# Atomic transition probabilities for UV and blue lines of Fe II and   abundance determinations in the photospheres of the Sun and metal-poor star   HD 84937

**Authors:** E. A. Den Hartog, J. E. Lawler, C. Sneden, J. J. Cowan, and A., Brukhovesky

arXiv: 1907.11760 · 2019-08-21

## TL;DR

This study provides new atomic transition probabilities for Fe II UV and blue lines, enabling more accurate iron abundance measurements in the Sun and a metal-poor star, HD 84937.

## Contribution

It reports new branching fractions and transition probabilities for Fe II lines, improving atomic data for astrophysical abundance analyses.

## Key findings

- Consistent solar Fe abundance of 7.46 +/- 0.03 from eight blue lines.
- Fe abundance in HD 84937 determined as 5.26 +/- 0.01, aligning with previous estimates.
- New atomic data enhances accuracy of stellar iron abundance measurements.

## Abstract

We report new branching fractions for 121 UV lines from the low-lying odd-parity levels of Fe II belonging to the z6Do, z6Fo, z6Po, z4Fo, z4Do and z4Po terms of the 3d6(5D)4p configuration.

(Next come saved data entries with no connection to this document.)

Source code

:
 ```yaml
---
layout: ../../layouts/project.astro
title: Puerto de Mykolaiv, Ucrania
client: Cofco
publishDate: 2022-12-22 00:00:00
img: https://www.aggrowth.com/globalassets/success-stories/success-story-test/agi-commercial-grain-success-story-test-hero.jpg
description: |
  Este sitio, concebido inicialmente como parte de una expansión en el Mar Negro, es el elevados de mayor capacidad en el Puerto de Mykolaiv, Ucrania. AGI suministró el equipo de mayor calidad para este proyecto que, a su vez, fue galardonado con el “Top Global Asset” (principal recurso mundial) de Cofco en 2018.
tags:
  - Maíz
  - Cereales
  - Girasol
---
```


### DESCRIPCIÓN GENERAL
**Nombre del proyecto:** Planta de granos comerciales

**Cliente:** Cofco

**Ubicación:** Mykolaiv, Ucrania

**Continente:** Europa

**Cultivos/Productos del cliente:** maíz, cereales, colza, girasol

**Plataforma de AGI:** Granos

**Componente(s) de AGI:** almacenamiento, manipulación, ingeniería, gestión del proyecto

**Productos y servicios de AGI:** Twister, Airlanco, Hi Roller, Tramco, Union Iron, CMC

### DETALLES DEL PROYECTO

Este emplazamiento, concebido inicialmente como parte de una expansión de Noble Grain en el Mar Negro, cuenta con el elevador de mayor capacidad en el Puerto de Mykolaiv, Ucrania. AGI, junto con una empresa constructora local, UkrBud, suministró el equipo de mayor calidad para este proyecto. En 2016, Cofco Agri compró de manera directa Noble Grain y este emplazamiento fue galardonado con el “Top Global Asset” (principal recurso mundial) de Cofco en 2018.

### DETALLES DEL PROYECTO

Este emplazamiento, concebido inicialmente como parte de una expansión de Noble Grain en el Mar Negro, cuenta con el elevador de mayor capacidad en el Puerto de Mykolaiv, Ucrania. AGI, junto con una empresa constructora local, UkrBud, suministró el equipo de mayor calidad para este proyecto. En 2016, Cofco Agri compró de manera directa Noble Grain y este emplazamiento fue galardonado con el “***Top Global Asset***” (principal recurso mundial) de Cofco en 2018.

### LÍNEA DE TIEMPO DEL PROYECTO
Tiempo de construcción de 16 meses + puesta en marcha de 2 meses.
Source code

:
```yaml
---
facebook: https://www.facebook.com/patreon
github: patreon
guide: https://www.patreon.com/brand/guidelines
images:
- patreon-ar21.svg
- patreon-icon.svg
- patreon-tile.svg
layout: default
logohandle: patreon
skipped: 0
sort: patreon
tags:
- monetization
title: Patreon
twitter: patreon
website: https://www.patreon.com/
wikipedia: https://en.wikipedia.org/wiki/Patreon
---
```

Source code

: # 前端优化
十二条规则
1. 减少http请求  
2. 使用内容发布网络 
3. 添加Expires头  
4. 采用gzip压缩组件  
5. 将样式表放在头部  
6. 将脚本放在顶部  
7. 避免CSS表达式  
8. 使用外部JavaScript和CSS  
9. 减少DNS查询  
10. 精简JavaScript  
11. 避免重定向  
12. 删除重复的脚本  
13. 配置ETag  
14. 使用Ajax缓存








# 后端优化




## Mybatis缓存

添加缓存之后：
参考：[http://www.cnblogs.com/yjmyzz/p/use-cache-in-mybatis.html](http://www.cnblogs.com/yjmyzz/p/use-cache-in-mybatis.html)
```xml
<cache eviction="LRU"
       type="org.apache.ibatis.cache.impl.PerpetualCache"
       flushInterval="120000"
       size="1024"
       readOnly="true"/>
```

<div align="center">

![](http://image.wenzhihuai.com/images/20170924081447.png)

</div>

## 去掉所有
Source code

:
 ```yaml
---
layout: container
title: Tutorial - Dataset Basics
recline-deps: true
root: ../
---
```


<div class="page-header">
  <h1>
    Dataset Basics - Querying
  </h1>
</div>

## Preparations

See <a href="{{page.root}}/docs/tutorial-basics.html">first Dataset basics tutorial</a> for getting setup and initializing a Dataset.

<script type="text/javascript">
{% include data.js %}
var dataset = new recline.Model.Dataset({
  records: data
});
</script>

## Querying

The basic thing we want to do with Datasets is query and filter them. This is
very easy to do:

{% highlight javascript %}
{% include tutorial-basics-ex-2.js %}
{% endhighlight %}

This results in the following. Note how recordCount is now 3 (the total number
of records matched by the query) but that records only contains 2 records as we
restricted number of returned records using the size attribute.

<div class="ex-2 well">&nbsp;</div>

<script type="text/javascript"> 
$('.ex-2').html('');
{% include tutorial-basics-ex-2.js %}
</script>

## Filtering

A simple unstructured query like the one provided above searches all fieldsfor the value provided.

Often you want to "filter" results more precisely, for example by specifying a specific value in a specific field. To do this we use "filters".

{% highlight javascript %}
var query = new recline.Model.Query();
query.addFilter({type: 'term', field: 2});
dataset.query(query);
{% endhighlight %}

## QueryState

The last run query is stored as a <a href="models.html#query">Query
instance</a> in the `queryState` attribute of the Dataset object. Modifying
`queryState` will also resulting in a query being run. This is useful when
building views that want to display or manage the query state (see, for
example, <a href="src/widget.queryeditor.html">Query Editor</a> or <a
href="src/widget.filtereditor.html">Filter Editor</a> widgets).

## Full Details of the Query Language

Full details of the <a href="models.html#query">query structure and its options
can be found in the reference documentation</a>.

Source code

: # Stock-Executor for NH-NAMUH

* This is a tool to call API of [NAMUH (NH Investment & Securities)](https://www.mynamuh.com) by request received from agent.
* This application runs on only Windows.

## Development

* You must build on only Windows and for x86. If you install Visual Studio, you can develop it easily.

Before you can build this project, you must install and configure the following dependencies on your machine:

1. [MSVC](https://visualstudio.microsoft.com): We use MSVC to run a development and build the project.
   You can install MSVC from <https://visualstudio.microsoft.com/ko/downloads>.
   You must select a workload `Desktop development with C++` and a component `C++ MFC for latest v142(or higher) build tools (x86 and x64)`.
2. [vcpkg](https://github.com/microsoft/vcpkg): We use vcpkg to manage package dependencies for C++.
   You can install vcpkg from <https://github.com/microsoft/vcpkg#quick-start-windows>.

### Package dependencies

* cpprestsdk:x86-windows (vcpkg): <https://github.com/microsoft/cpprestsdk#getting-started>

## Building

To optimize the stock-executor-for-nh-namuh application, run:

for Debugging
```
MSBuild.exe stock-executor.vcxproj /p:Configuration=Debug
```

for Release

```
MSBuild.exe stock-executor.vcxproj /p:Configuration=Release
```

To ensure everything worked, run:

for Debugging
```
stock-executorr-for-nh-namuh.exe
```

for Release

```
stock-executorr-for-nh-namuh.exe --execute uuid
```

These lines range in wavelength from 2250 - 3280 {\AA} and originate in levels ranging in energy from 38459 - 47626 cm-1. In addition, we report branching fractions for 10 weak blue lines connecting to the z4Do term which range in wavelength from 4173 - 4584 {\AA}. The BFs are combined with radiative lifetimes from the literature to determine transition probabilities and log(gf) values. Comparison is made to selected experimental and theoretical data from the literature. Our new data are applied to iron abundance determinations in the Sun and in metal-poor star HD 84937. For the Sun, eight blue lines yield log {\epsilon}(Fe) = 7.46 +/- 0.03, in agreement with standard solar abundance estimates. For HD 84937 the observable wavelength range extends to the vacuum UV ({\lambda} >= 2327 {\AA}), and from 75 lines we derive log {\epsilon}(Fe) = 5.26 +/- 0.01 ({\sigma} = 0.07), near to the metallicity estimates of past HD 84937 studies.